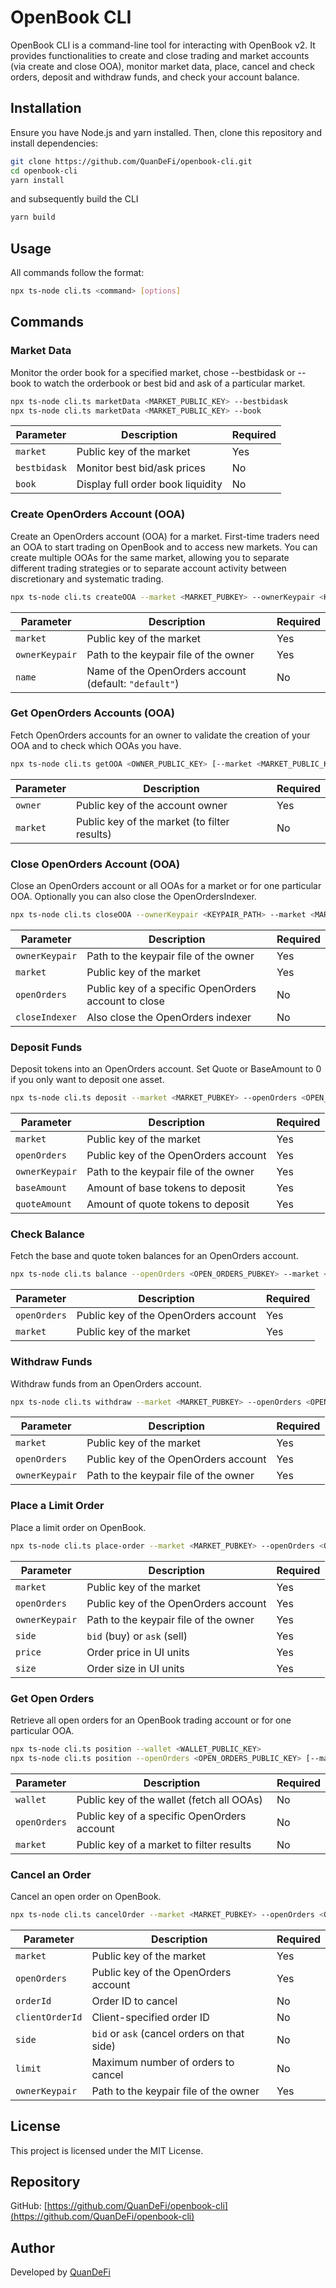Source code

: # OpenBook CLI

OpenBook CLI is a command-line tool for interacting with OpenBook v2. It provides functionalities to create and close trading and market accounts (via create and close OOA), monitor market data, place, cancel and check orders, deposit and withdraw funds, and check your account balance.

## Installation

Ensure you have Node.js and yarn installed. Then, clone this repository and install dependencies:

```sh
git clone https://github.com/QuanDeFi/openbook-cli.git
cd openbook-cli
yarn install
```

and subsequently build the CLI

```sh
yarn build
```

## Usage

All commands follow the format:

```sh
npx ts-node cli.ts <command> [options]
```

## Commands

### Market Data

Monitor the order book for a specified market, chose --bestbidask or --book to watch the orderbook or best bid and ask of a particular market.

```sh
npx ts-node cli.ts marketData <MARKET_PUBLIC_KEY> --bestbidask
npx ts-node cli.ts marketData <MARKET_PUBLIC_KEY> --book
```

| Parameter    | Description                         | Required |
|-------------|-------------------------------------|----------|
| `market`    | Public key of the market           | Yes      |
| `bestbidask` | Monitor best bid/ask prices       | No       |
| `book`      | Display full order book liquidity  | No       |

### Create OpenOrders Account (OOA)

Create an OpenOrders account (OOA) for a market. First-time traders need an OOA to start trading on OpenBook and to access new markets. You can create multiple OOAs for the same market, allowing you to separate different trading strategies or to separate account activity between discretionary and systematic trading.

```sh
npx ts-node cli.ts createOOA --market <MARKET_PUBKEY> --ownerKeypair <KEYPAIR_FILE_PATH> --name <ACCOUNT_NAME>
```

| Parameter      | Description                                       | Required |
|--------------|---------------------------------------------------|----------|
| `market`    | Public key of the market                          | Yes      |
| `ownerKeypair` | Path to the keypair file of the owner           | Yes      |
| `name`      | Name of the OpenOrders account (default: `"default"`) | No       |

### Get OpenOrders Accounts (OOA)

Fetch OpenOrders accounts for an owner to validate the creation of your OOA and to check which OOAs you have.

```sh
npx ts-node cli.ts getOOA <OWNER_PUBLIC_KEY> [--market <MARKET_PUBLIC_KEY>]
```

| Parameter   | Description                                | Required |
|------------|--------------------------------------------|----------|
| `owner`    | Public key of the account owner           | Yes      |
| `market`   | Public key of the market (to filter results) | No       |

### Close OpenOrders Account (OOA)

Close an OpenOrders account or all OOAs for a market or for one particular OOA. Optionally you can also close the OpenOrdersIndexer.

```sh
npx ts-node cli.ts closeOOA --ownerKeypair <KEYPAIR_PATH> --market <MARKET_PUBKEY> --openOrders <OPEN_ORDERS_PUBKEY> --closeIndexer
```

| Parameter      | Description                                       | Required |
|--------------|-------------------------------------------------|----------|
| `ownerKeypair` | Path to the keypair file of the owner           | Yes      |
| `market`      | Public key of the market                        | Yes      |
| `openOrders`  | Public key of a specific OpenOrders account to close | No       |
| `closeIndexer` | Also close the OpenOrders indexer               | No       |

### Deposit Funds

Deposit tokens into an OpenOrders account. Set Quote or BaseAmount to 0 if you only want to deposit one asset.

```sh
npx ts-node cli.ts deposit --market <MARKET_PUBKEY> --openOrders <OPEN_ORDERS_PUBKEY> --ownerKeypair <KEYPAIR_PATH> --baseAmount <BASE_AMOUNT> --quoteAmount <QUOTE_AMOUNT>
```

| Parameter      | Description                                  | Required |
|--------------|----------------------------------------------|----------|
| `market`     | Public key of the market                    | Yes      |
| `openOrders` | Public key of the OpenOrders account        | Yes      |
| `ownerKeypair` | Path to the keypair file of the owner     | Yes      |
| `baseAmount` | Amount of base tokens to deposit            | Yes      |
| `quoteAmount` | Amount of quote tokens to deposit          | Yes      |

### Check Balance

Fetch the base and quote token balances for an OpenOrders account.

```sh
npx ts-node cli.ts balance --openOrders <OPEN_ORDERS_PUBKEY> --market <MARKET_PUBKEY>
```

| Parameter    | Description                          | Required |
|-------------|--------------------------------------|----------|
| `openOrders` | Public key of the OpenOrders account | Yes      |
| `market`     | Public key of the market             | Yes      |

### Withdraw Funds

Withdraw funds from an OpenOrders account.

```sh
npx ts-node cli.ts withdraw --market <MARKET_PUBKEY> --openOrders <OPEN_ORDERS_PUBKEY> --ownerKeypair <KEYPAIR_PATH>
```

| Parameter      | Description                                    | Required |
|---------------|------------------------------------------------|----------|
| `market`      | Public key of the market                      | Yes      |
| `openOrders`  | Public key of the OpenOrders account          | Yes      |
| `ownerKeypair`| Path to the keypair file of the owner         | Yes      |

### Place a Limit Order

Place a limit order on OpenBook.

```sh
npx ts-node cli.ts place-order --market <MARKET_PUBKEY> --openOrders <OPEN_ORDERS_PUBKEY> --ownerKeypair <KEYPAIR_PATH> --side bid --price <PRICE_AMOUNT> --size <SIZE_AMOUNT>
```

| Parameter      | Description                                  | Required |
|---------------|----------------------------------------------|----------|
| `market`      | Public key of the market                    | Yes      |
| `openOrders`  | Public key of the OpenOrders account        | Yes      |
| `ownerKeypair`| Path to the keypair file of the owner       | Yes      |
| `side`        | `bid` (buy) or `ask` (sell)                 | Yes      |
| `price`       | Order price in UI units                     | Yes      |
| `size`        | Order size in UI units                      | Yes      |

### Get Open Orders

Retrieve all open orders for an OpenBook trading account or for one particular OOA.

```sh
npx ts-node cli.ts position --wallet <WALLET_PUBLIC_KEY>
npx ts-node cli.ts position --openOrders <OPEN_ORDERS_PUBLIC_KEY> [--market <MARKET_PUBLIC_KEY>]
```

| Parameter      | Description                                       | Required |
|---------------|---------------------------------------------------|----------|
| `wallet`      | Public key of the wallet (fetch all OOAs)        | No       |
| `openOrders`  | Public key of a specific OpenOrders account      | No       |
| `market`      | Public key of a market to filter results         | No       |

### Cancel an Order

Cancel an open order on OpenBook.

```sh
npx ts-node cli.ts cancelOrder --market <MARKET_PUBKEY> --openOrders <OPEN_ORDERS_PUBKEY> --orderId <ORDER_ID> --ownerKeypair <KEYPAIR_PATH>
```

| Parameter       | Description                               | Required |
|---------------|-------------------------------------------|----------|
| `market`      | Public key of the market                 | Yes      |
| `openOrders`  | Public key of the OpenOrders account     | Yes      |
| `orderId`     | Order ID to cancel                       | No       |
| `clientOrderId` | Client-specified order ID              | No       |
| `side`        | `bid` or `ask` (cancel orders on that side) | No       |
| `limit`       | Maximum number of orders to cancel       | No       |
| `ownerKeypair` | Path to the keypair file of the owner   | Yes      |

## License

This project is licensed under the MIT License.

## Repository

GitHub: [https://github.com/QuanDeFi/openbook-cli](https://github.com/QuanDeFi/openbook-cli)

## Author

Developed by [QuanDeFi](https://quandefi.co)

__Your task__:
The answer must be an exact copy of the records above, with the pictures left out.

__Answer to the exercise__:
Source code

: # OpenBook CLI

OpenBook CLI is a command-line tool for interacting with OpenBook v2. It provides functionalities to create and close trading and market accounts (via create and close OOA), monitor market data, place, cancel and check orders, deposit and withdraw funds, and check your account balance.

## Installation

Ensure you have Node.js and yarn installed. Then, clone this repository and install dependencies:

```sh
git clone https://github.com/QuanDeFi/openbook-cli.git
cd openbook-cli
yarn install
```

and subsequently build the CLI

```sh
yarn build
```

## Usage

All commands follow the format:

```sh
npx ts-node cli.ts <command> [options]
```

## Commands

### Market Data

Monitor the order book for a specified market, chose --bestbidask or --book to watch the orderbook or best bid and ask of a particular market.

```sh
npx ts-node cli.ts marketData <MARKET_PUBLIC_KEY> --bestbidask
npx ts-node cli.ts marketData <MARKET_PUBLIC_KEY> --book
```

| Parameter    | Description                         | Required |
|-------------|-------------------------------------|----------|
| `market`    | Public key of the market           | Yes      |
| `bestbidask` | Monitor best bid/ask prices       | No       |
| `book`      | Display full order book liquidity  | No       |

### Create OpenOrders Account (OOA)

Create an OpenOrders account (OOA) for a market. First-time traders need an OOA to start trading on OpenBook and to access new markets. You can create multiple OOAs for the same market, allowing you to separate different trading strategies or to separate account activity between discretionary and systematic trading.

```sh
npx ts-node cli.ts createOOA --market <MARKET_PUBKEY> --ownerKeypair <KEYPAIR_FILE_PATH> --name <ACCOUNT_NAME>
```

| Parameter      | Description                                       | Required |
|--------------|---------------------------------------------------|----------|
| `market`    | Public key of the market                          | Yes      |
| `ownerKeypair` | Path to the keypair file of the owner           | Yes      |
| `name`      | Name of the OpenOrders account (default: `"default"`) | No       |

### Get OpenOrders Accounts (OOA)

Fetch OpenOrders accounts for an owner to validate the creation of your OOA and to check which OOAs you have.

```sh
npx ts-node cli.ts getOOA <OWNER_PUBLIC_KEY> [--market <MARKET_PUBLIC_KEY>]
```

| Parameter   | Description                                | Required |
|------------|--------------------------------------------|----------|
| `owner`    | Public key of the account owner           | Yes      |
| `market`   | Public key of the market (to filter results) | No       |

### Close OpenOrders Account (OOA)

Close an OpenOrders account or all OOAs for a market or for one particular OOA. Optionally you can also close the OpenOrdersIndexer.

```sh
npx ts-node cli.ts closeOOA --ownerKeypair <KEYPAIR_PATH> --market <MARKET_PUBKEY> --openOrders <OPEN_ORDERS_PUBKEY> --closeIndexer
```

| Parameter      | Description                                       | Required |
|--------------|-------------------------------------------------|----------|
| `ownerKeypair` | Path to the keypair file of the owner           | Yes      |
| `market`      | Public key of the market                        | Yes      |
| `openOrders`  | Public key of a specific OpenOrders account to close | No       |
| `closeIndexer` | Also close the OpenOrders indexer               | No       |

### Deposit Funds

Deposit tokens into an OpenOrders account. Set Quote or BaseAmount to 0 if you only want to deposit one asset.

```sh
npx ts-node cli.ts deposit --market <MARKET_PUBKEY> --openOrders <OPEN_ORDERS_PUBKEY> --ownerKeypair <KEYPAIR_PATH> --baseAmount <BASE_AMOUNT> --quoteAmount <QUOTE_AMOUNT>
```

| Parameter      | Description                                  | Required |
|--------------|----------------------------------------------|----------|
| `market`     | Public key of the market                    | Yes      |
| `openOrders` | Public key of the OpenOrders account        | Yes      |
| `ownerKeypair` | Path to the keypair file of the owner     | Yes      |
| `baseAmount` | Amount of base tokens to deposit            | Yes      |
| `quoteAmount` | Amount of quote tokens to deposit          | Yes      |

### Check Balance

Fetch the base and quote token balances for an OpenOrders account.

```sh
npx ts-node cli.ts balance --openOrders <OPEN_ORDERS_PUBKEY> --market <MARKET_PUBKEY>
```

| Parameter    | Description                          | Required |
|-------------|--------------------------------------|----------|
| `openOrders` | Public key of the OpenOrders account | Yes      |
| `market`     | Public key of the market             | Yes      |

### Withdraw Funds

Withdraw funds from an OpenOrders account.

```sh
npx ts-node cli.ts withdraw --market <MARKET_PUBKEY> --openOrders <OPEN_ORDERS_PUBKEY> --ownerKeypair <KEYPAIR_PATH>
```

| Parameter      | Description                                    | Required |
|---------------|------------------------------------------------|----------|
| `market`      | Public key of the market                      | Yes      |
| `openOrders`  | Public key of the OpenOrders account          | Yes      |
| `ownerKeypair`| Path to the keypair file of the owner         | Yes      |

### Place a Limit Order

Place a limit order on OpenBook.

```sh
npx ts-node cli.ts place-order --market <MARKET_PUBKEY> --openOrders <OPEN_ORDERS_PUBKEY> --ownerKeypair <KEYPAIR_PATH> --side bid --price <PRICE_AMOUNT> --size <SIZE_AMOUNT>
```

| Parameter      | Description                                  | Required |
|---------------|----------------------------------------------|----------|
| `market`      | Public key of the market                    | Yes      |
| `openOrders`  | Public key of the OpenOrders account        | Yes      |
| `ownerKeypair`| Path to the keypair file of the owner       | Yes      |
| `side`        | `bid` (buy) or `ask` (sell)                 | Yes      |
| `price`       | Order price in UI units                     | Yes      |
| `size`        | Order size in UI units                      | Yes      |

### Get Open Orders

Retrieve all open orders for an OpenBook trading account or for one particular OOA.

```sh
npx ts-node cli.ts position --wallet <WALLET_PUBLIC_KEY>
npx ts-node cli.ts position --openOrders <OPEN_ORDERS_PUBLIC_KEY> [--market <MARKET_PUBLIC_KEY>]
```

| Parameter      | Description                                       | Required |
|---------------|---------------------------------------------------|----------|
| `wallet`      | Public key of the wallet (fetch all OOAs)        | No       |
| `openOrders`  | Public key of a specific OpenOrders account      | No       |
| `market`      | Public key of a market to filter results         | No       |

### Cancel an Order

Cancel an open order on OpenBook.

```sh
npx ts-node cli.ts cancelOrder --market <MARKET_PUBKEY> --openOrders <OPEN_ORDERS_PUBKEY> --orderId <ORDER_ID> --ownerKeypair <KEYPAIR_PATH>
```

| Parameter       | Description                               | Required |
|---------------|-------------------------------------------|----------|
| `market`      | Public key of the market                 | Yes      |
| `openOrders`  | Public key of the OpenOrders account     | Yes      |
| `orderId`     | Order ID to cancel                       | No       |
| `clientOrderId` | Client-specified order ID              | No       |
| `side`        | `bid` or `ask` (cancel orders on that side) | No       |
| `limit`       | Maximum number of orders to cancel       | No       |
| `ownerKeypair` | Path to the keypair file of the owner   | Yes      |

## License

This project is licensed under the MIT License.

## Repository

GitHub: [https://github.com/QuanDeFi/openbook-cli](https://github.com/QuanDeFi/openbook-cli)

## Author

Developed by [QuanDeFi](https://quandefi.co)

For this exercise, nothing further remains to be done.